Low-Rank Adaptation (LoRA) is a parameter-efficient fine-tuning method for large neural networks that injects trainable low-rank matrices into existing weight layers while freezing the original weights. Instead of updating the full d×k weight matrix, LoRA learns a low-rank decomposition ΔW = A·B with rank r ≪ min(d,k). This drastically reduces trainable parameters, GPU memory, and optimizer state while preserving the base model’s knowledge and stability. LoRA is commonly applied to attention and feed-forward projections in decoder-only Transformers, and can be combined with quantization (QLoRA) to fine-tune models stored in 4/8-bit while training small FP16 adapters. The approach enables multi-tenant adapters, rapid iteration on domain or task skills, and safe rollback by swapping or disabling adapters without touching the base checkpoint.

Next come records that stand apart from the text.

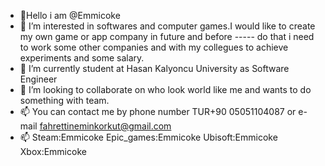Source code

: - 👋Hello i am @Emmicoke
- 👀 I’m interested in softwares and computer games.I would like to create my own game or app company in future and before 
----- do that i need to work some other companies and with my collegues to achieve experiments and some salary.
- 🌱 I’m currently student at Hasan Kalyoncu University as Software Engineer
- 💞️ I’m looking to collaborate on who look world like me and wants to do something with team.
- 📫 You can contact  me by phone number TUR+90 05051104087 or e-mail fahrettineminkorkut@gmail.com
- 📫 Steam:Emmicoke Epic_games:Emmicoke Ubisoft:Emmicoke Xbox:Emmicoke

<!---
Emmicoke/Emmicoke is a ✨ special ✨ repository because its `README.md` (this file) appears on your GitHub profile.
You can click the Preview link to take a look at your changes.
--->
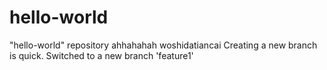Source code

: # hello-world
"hello-world" repository
ahhahahah
woshidatiancai
Creating a new branch is quick.
Switched to a new branch 'feature1'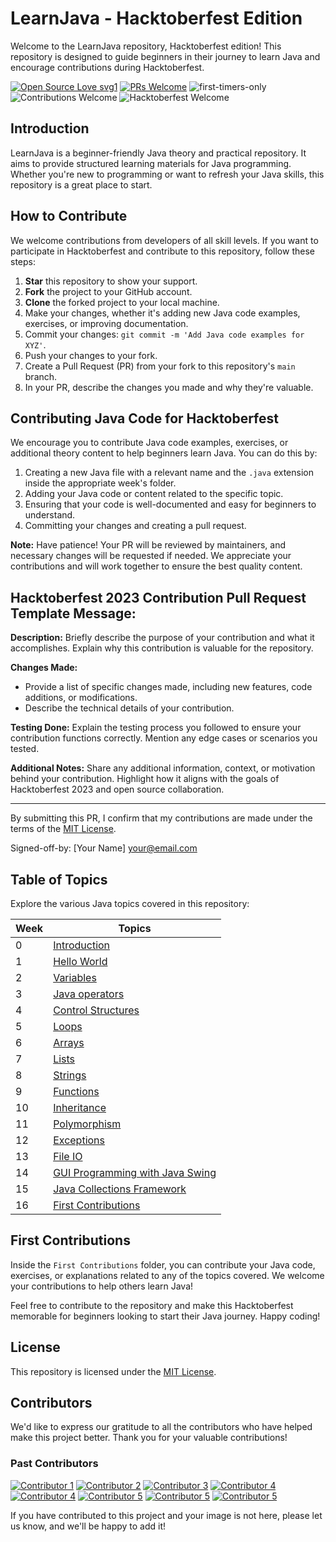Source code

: # LearnJava - Hacktoberfest Edition

Welcome to the LearnJava repository, Hacktoberfest edition! This repository is designed to guide beginners in their journey to learn Java and encourage contributions during Hacktoberfest.

[![Open Source Love svg1](https://badges.frapsoft.com/os/v1/open-source.svg?v=103)](https://github.com/ellerbrock/open-source-badges/)
[![PRs Welcome](https://img.shields.io/badge/PRs-welcome-brightgreen.svg?style=flat-square)](http://makeapullrequest.com)
![first-timers-only](https://img.shields.io/badge/first--timers--only-friendly-yellow.svg?style=flat)
![Contributions Welcome](https://img.shields.io/static/v1.svg?label=Contributions&message=Welcome&color=0059b3&style=flat-square)
![Hacktoberfest Welcome](https://img.shields.io/static/v1.svg?label=Hacktoberfest&message=Welcome&color=0059b3&style=flat-square)

## Introduction

LearnJava is a beginner-friendly Java theory and practical repository. It aims to provide structured learning materials for Java programming. Whether you're new to programming or want to refresh your Java skills, this repository is a great place to start.

## How to Contribute

We welcome contributions from developers of all skill levels. If you want to participate in Hacktoberfest and contribute to this repository, follow these steps:

1. **Star** this repository to show your support.
2. **Fork** the project to your GitHub account.
3. **Clone** the forked project to your local machine.
4. Make your changes, whether it's adding new Java code examples, exercises, or improving documentation.
5. Commit your changes: `git commit -m 'Add Java code examples for XYZ'`.
6. Push your changes to your fork.
7. Create a Pull Request (PR) from your fork to this repository's `main` branch.
8. In your PR, describe the changes you made and why they're valuable.

## Contributing Java Code for Hacktoberfest

We encourage you to contribute Java code examples, exercises, or additional theory content to help beginners learn Java. You can do this by:

1. Creating a new Java file with a relevant name and the `.java` extension inside the appropriate week's folder.
2. Adding your Java code or content related to the specific topic.
3. Ensuring that your code is well-documented and easy for beginners to understand.
4. Committing your changes and creating a pull request.

**Note:** Have patience! Your PR will be reviewed by maintainers, and necessary changes will be requested if needed. We appreciate your contributions and will work together to ensure the best quality content.

## Hacktoberfest 2023 Contribution Pull Request Template Message:

**Description:** Briefly describe the purpose of your contribution and what it accomplishes. Explain why this contribution is valuable for the repository.

**Changes Made:**
- Provide a list of specific changes made, including new features, code additions, or modifications.
- Describe the technical details of your contribution.

**Testing Done:** Explain the testing process you followed to ensure your contribution functions correctly. Mention any edge cases or scenarios you tested.

**Additional Notes:** Share any additional information, context, or motivation behind your contribution. Highlight how it aligns with the goals of Hacktoberfest 2023 and open source collaboration.

---

By submitting this PR, I confirm that my contributions are made under the terms of the [MIT License](LICENSE).

Signed-off-by: [Your Name] <your@email.com>


## Table of Topics

Explore the various Java topics covered in this repository:

| Week | Topics |
| ---- | ------ |
| 0    | [Introduction](./00_Introduction/introduction.md) |
| 1    | [Hello World](./01_Hello_world/hello_world.md) |
| 2    | [Variables](./02_Variables/variables.md) |
| 3    | [Java operators](./03_Operators/operators.md) |
| 4    | [Control Structures](./04_Control_structures/control_structures.md) |
| 5    | [Loops](./05_Loops/loops.md) |
| 6    | [Arrays](./06_Arrays/arrays.md) |
| 7    | [Lists](./07_Lists/lists.md) |
| 8    | [Strings](./08_Strings/strings.md) |
| 9    | [Functions](./09_Functions/functions.md) |
| 10   | [Inheritance](./10_Inheritance/inheritance.md) |
| 11   | [Polymorphism](./11_Polymorphism/polymorphism.md) |
| 12   | [Exceptions](./12_Exceptions/exceptions.md) |
| 13   | [File IO](./13_File_io/file_io.md) |
| 14   | [GUI Programming with Java Swing](./14_GUI_programming/gui_programming.md) |
| 15   | [Java Collections Framework](./15_Frameworks/frameworks.md) |
| 16   | [First Contributions](./16_FirstContribution) |

## First Contributions

Inside the `First Contributions` folder, you can contribute your Java code, exercises, or explanations related to any of the topics covered. We welcome your contributions to help others learn Java!

Feel free to contribute to the repository and make this Hacktoberfest memorable for beginners looking to start their Java journey. Happy coding!

## License

This repository is licensed under the [MIT License](LICENSE).

## Contributors

We'd like to express our gratitude to all the contributors who have helped make this project better. Thank you for your valuable contributions!

### Past Contributors

[![Contributor 1](https://avatars.githubusercontent.com/u/110519406?s=400&u=ed175901d055e3f6a5678223235955a884380a11&v=4)](https://github.com/tangorishi)
[![Contributor 2](https://avatars.githubusercontent.com/u/122040215?s=150)](https://github.com/competitiveblood)
[![Contributor 3](https://avatars.githubusercontent.com/u/138291073?s=150)](https://github.com/dracocodess)
[![Contributor 4](https://avatars.githubusercontent.com/u/85545712?s=150)](https://github.com/Ankit-Saha08)
[![Contributor 4](https://avatars.githubusercontent.com/u/94961626?s=150)](https://github.com/Janani-Balasooriya) 
[![Contributor 5](https://avatars.githubusercontent.com/u/77701910?s=150)](https://github.com/Sandaru-Dev) 
[![Contributor 5](https://avatars.githubusercontent.com/u/95538354?s=150)](https://github.com/its-your-invi) 
[![Contributor 5](https://avatars.githubusercontent.com/u/113664757?s=150)](https://github.com/SumitMangrati) 

If you have contributed to this project and your image is not here, please let us know, and we'll be happy to add it!






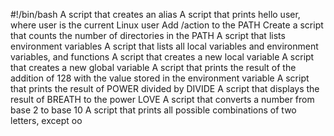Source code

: #!/bin/bash
A script that creates an alias
A script that prints hello user, where user is the current Linux user
Add /action to the PATH
Create a script that counts the number of directories in the PATH
A script that lists environment variables
A script that lists all local variables and environment variables, and functions
A script that creates a new local variable
A script that creates a new global variable
A script that prints the result of the addition of 128 with the value stored in the environment variable
A script that prints the result of POWER divided by DIVIDE
A script that displays the result of BREATH to the power LOVE
A script that converts a number from base 2 to base 10
A script that prints all possible combinations of two letters, except oo
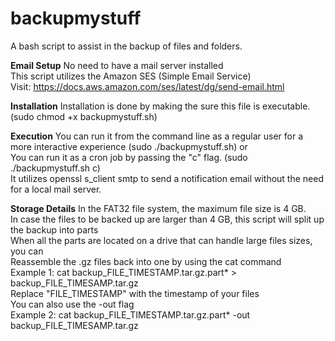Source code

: # backupmystuff
A bash script to assist in the backup of files and folders. 

 **Email Setup** 
 No need to have a mail server installed <br />
 This script utilizes the Amazon SES (Simple Email Service) <br />
 Visit: https://docs.aws.amazon.com/ses/latest/dg/send-email.html <br />
 
 **Installation** 
 Installation is done by making the sure this file is executable. (sudo chmod +x backupmystuff.sh) <br />

 **Execution** 
 You can run it from the command line as a regular user for a more interactive experience (sudo ./backupmystuff.sh) or <br />
 You can run it as a cron job by passing the "c" flag. (sudo ./backupmystuff.sh c) <br />
 It utilizes openssl s_client smtp to send a notification email without the need for a local mail server. <br />


 **Storage Details** 
 In the FAT32 file system, the maximum file size is 4 GB. <br />
 In case the files to be backed up are larger than 4 GB, this script will split up the backup into parts <br />
 When all the parts are located on a drive that can handle large files sizes, you can <br />
 Reassemble the .gz files back into one by using the cat command <br />
 Example 1: cat backup_FILE_TIMESTAMP.tar.gz.part* > backup_FILE_TIMESAMP.tar.gz <br />
 Replace "FILE_TIMESTAMP" with the timestamp of your files <br />
 You can also use the -out flag <br />
 Example 2: cat backup_FILE_TIMESTAMP.tar.gz.part* -out backup_FILE_TIMESAMP.tar.gz <br />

What is Low-Rank Adaptation (LoRA)?
LoRA reframes adaptation as learning a constrained update to frozen weights. For a weight W0, the forward uses W = W0 + A·B·α, where A ∈ R^{d×r}, B ∈ R^{r×k}, r is small, and α scales the update. Only A and B receive gradients. Typical placements are query/key/value, output projections, and MLP up/down matrices. Rank r (e.g., 4–64), learning rate, target layers, and scaling are tuned to trade accuracy and cost. LoRA composes: multiple adapters can stack or merge, and trained adapters can be merged into the base for deployment.
Why it matters and where it’s used
LoRA enables cost-effective, rapid fine-tuning on modest hardware, supporting on-prem, regulated, or multi-tenant scenarios. Teams ship many domain-specific variants (legal, customer support, coding) by swapping adapters, keep base models stable, and reduce drift risk. Paired with QLoRA, it unlocks 7–70B class models on a few GPUs.
Examples
- Domain adaptation: add a medical adapter for clinical Q&A without altering the base.
- Style/brand tuning: adapters that enforce tone and formatting for customer replies.
- Feature flags: enable/disable adapters per tenant or task at runtime.
- Merge for export: fold A·B into W0 to deploy a single dense checkpoint.
FAQs
- How does LoRA compare to full fine-tuning? Similar quality at far lower memory/compute on many tasks, with easier rollback and versioning.
- What rank should I choose? Start small (r=8–16) and scale with task difficulty and data size; monitor validation.
- Does LoRA work with quantization? Yes—QLoRA stores frozen weights in 4/8-bit and trains FP16 adapters.
- Can I target only some layers? Yes; adapting attention and first MLP layer often gives strong returns.
- How do I deploy? Either load base + adapters at runtime or merge adapters into the weights for a single model.